Our love affair with chocolateIt’s been eaten, drunk, worshipped and fought over; used as currency, body paint, and a (delicious) disguise for poison. What is it about chocolate that keeps us coming back for seconds (and thirds, and fourths)?

Women the world over have known it for ages – chocolate makes us happy. Those little brown blocks of delight, placed on the tongue and slowly savoured (or, if you’re like me, munched greedily to get an instant, heady hit), are the culinary equivalent of multiple orgasms.

The product of the cacao tree has been winning fans since Aztec leader Montezuma introduced the beverage (chocolate candy as we know it didn’t appear until the 1800s) to the Spanish conqueror Cortez, who subsequently took it home to Spain. While the original drink was rather bitter, the Spanish made a few creative innovations, using sugar instead of chillies, and adding cinnamon and vanilla. Yum.

So when science finally caught up with us and proved that chocolate really does make us happy – it triggers the release of endorphins, the body’s happy-making hormone – women were not particularly surprised, merely amused that there had ever been any doubt.
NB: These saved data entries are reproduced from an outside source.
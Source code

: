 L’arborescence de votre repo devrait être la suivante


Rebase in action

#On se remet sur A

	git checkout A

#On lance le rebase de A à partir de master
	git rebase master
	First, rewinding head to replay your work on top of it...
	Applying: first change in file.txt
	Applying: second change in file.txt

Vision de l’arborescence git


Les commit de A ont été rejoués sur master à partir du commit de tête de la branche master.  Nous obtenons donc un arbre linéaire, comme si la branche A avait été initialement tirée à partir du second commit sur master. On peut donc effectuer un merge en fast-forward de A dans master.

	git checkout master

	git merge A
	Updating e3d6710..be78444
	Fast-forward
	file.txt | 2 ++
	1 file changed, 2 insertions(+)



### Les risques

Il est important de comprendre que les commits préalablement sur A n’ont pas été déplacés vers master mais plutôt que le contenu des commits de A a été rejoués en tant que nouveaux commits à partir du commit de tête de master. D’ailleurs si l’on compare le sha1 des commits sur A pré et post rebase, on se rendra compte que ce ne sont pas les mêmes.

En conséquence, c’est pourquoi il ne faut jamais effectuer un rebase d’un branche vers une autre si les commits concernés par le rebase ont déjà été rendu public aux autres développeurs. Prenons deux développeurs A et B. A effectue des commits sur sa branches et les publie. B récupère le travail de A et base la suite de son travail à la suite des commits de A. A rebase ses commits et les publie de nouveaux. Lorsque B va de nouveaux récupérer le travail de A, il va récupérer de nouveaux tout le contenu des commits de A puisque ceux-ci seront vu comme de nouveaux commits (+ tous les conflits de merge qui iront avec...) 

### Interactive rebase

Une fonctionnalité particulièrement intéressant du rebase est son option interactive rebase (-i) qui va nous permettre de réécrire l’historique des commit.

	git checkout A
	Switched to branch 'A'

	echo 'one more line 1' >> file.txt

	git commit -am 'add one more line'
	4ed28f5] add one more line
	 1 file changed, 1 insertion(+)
But there are plenty of other foods out there that have far more powerful endorphin-releasing effects. What exactly is it about chocolate that keeps us coming back for more? The taste, of course – the smooth, dark, earthy flavour of cacao fat mixed with sugar and a few other ingredients – but it certainly possesses a less-easy-to-define addictive quality. No one can deny that chocolate is the most widely and frequently craved food.

Substances present in chocolate which have been highlighted as pharmacologically significant include serotonin, tryptophan, phenylethylamine, tyramine and cannabinoids (happy-making compounds, to you and me). It also contains caffeine, which certainly has a mildly addictive quality – just ask any coffee junkie. The theory that these make chocolate addictive, though, is somewhat flawed, since the most widely consumed form of cacao is milk chocolate – if we were truly after the ‘hit’ that chocolate provides, we’d be far more interested in dark chocolate.
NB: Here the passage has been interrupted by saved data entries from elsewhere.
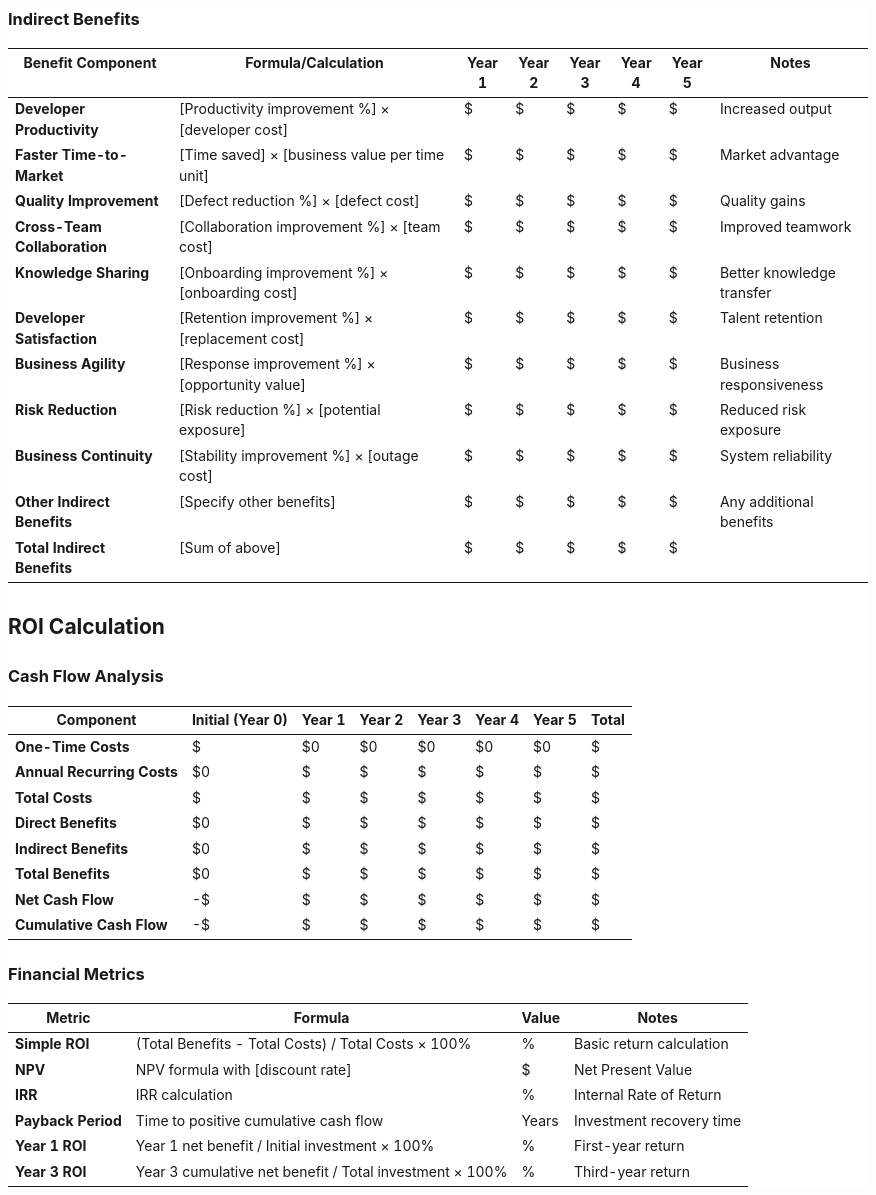### Indirect Benefits

| Benefit Component | Formula/Calculation | Year 1 | Year 2 | Year 3 | Year 4 | Year 5 | Notes |
|-------------------|---------------------|--------|--------|--------|--------|--------|-------|
| **Developer Productivity** | [Productivity improvement %] × [developer cost] | $ | $ | $ | $ | $ | Increased output |
| **Faster Time-to-Market** | [Time saved] × [business value per time unit] | $ | $ | $ | $ | $ | Market advantage |
| **Quality Improvement** | [Defect reduction %] × [defect cost] | $ | $ | $ | $ | $ | Quality gains |
| **Cross-Team Collaboration** | [Collaboration improvement %] × [team cost] | $ | $ | $ | $ | $ | Improved teamwork |
| **Knowledge Sharing** | [Onboarding improvement %] × [onboarding cost] | $ | $ | $ | $ | $ | Better knowledge transfer |
| **Developer Satisfaction** | [Retention improvement %] × [replacement cost] | $ | $ | $ | $ | $ | Talent retention |
| **Business Agility** | [Response improvement %] × [opportunity value] | $ | $ | $ | $ | $ | Business responsiveness |
| **Risk Reduction** | [Risk reduction %] × [potential exposure] | $ | $ | $ | $ | $ | Reduced risk exposure |
| **Business Continuity** | [Stability improvement %] × [outage cost] | $ | $ | $ | $ | $ | System reliability |
| **Other Indirect Benefits** | [Specify other benefits] | $ | $ | $ | $ | $ | Any additional benefits |
| **Total Indirect Benefits** | [Sum of above] | $ | $ | $ | $ | $ | |

## ROI Calculation

### Cash Flow Analysis

| Component | Initial (Year 0) | Year 1 | Year 2 | Year 3 | Year 4 | Year 5 | Total |
|-----------|------------------|--------|--------|--------|--------|--------|-------|
| **One-Time Costs** | $ | $0 | $0 | $0 | $0 | $0 | $ |
| **Annual Recurring Costs** | $0 | $ | $ | $ | $ | $ | $ |
| **Total Costs** | $ | $ | $ | $ | $ | $ | $ |
| **Direct Benefits** | $0 | $ | $ | $ | $ | $ | $ |
| **Indirect Benefits** | $0 | $ | $ | $ | $ | $ | $ |
| **Total Benefits** | $0 | $ | $ | $ | $ | $ | $ |
| **Net Cash Flow** | -$ | $ | $ | $ | $ | $ | $ |
| **Cumulative Cash Flow** | -$ | $ | $ | $ | $ | $ | $ |

### Financial Metrics

| Metric | Formula | Value | Notes |
|--------|---------|-------|-------|
| **Simple ROI** | (Total Benefits - Total Costs) / Total Costs × 100% | % | Basic return calculation |
| **NPV** | NPV formula with [discount rate] | $ | Net Present Value |
| **IRR** | IRR calculation | % | Internal Rate of Return |
| **Payback Period** | Time to positive cumulative cash flow | Years | Investment recovery time |
| **Year 1 ROI** | Year 1 net benefit / Initial investment × 100% | % | First-year return |
| **Year 3 ROI** | Year 3 cumulative net benefit / Total investment × 100% | % | Third-year return |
Some suggest that our liking for chocolate and its effects on mood have far more to do with its sugar and fat content, and their related sensory and nutritional effects, in combination with the endorphin boost that cacao provides.

The health benefits of dark chocolate (chocolate that has 70% cacao or higher) are not to be underestimated though. Because it is made from plants, it contains many of the health benefits of dark green vegetables. These benefits are from flavonoids, which act as antioxidants that protect the body from ageing caused by free radicals. Dark chocolate contains nearly eight times the amount of antioxidants found in strawberries. Flavonoids also help relax blood pressure through the production of nitric oxide, and balance certain hormones in the body.

If that wasn’t enough, dark choc is good for your heart. A few blocks a day can help keep your heart and cardiovascular system running smoothly, firstly by lowering blood pressure, and secondly by lowering cholesterol (dark chocolate has also been shown to reduce LDL cholesterol – the bad kind – by up to 10 percent).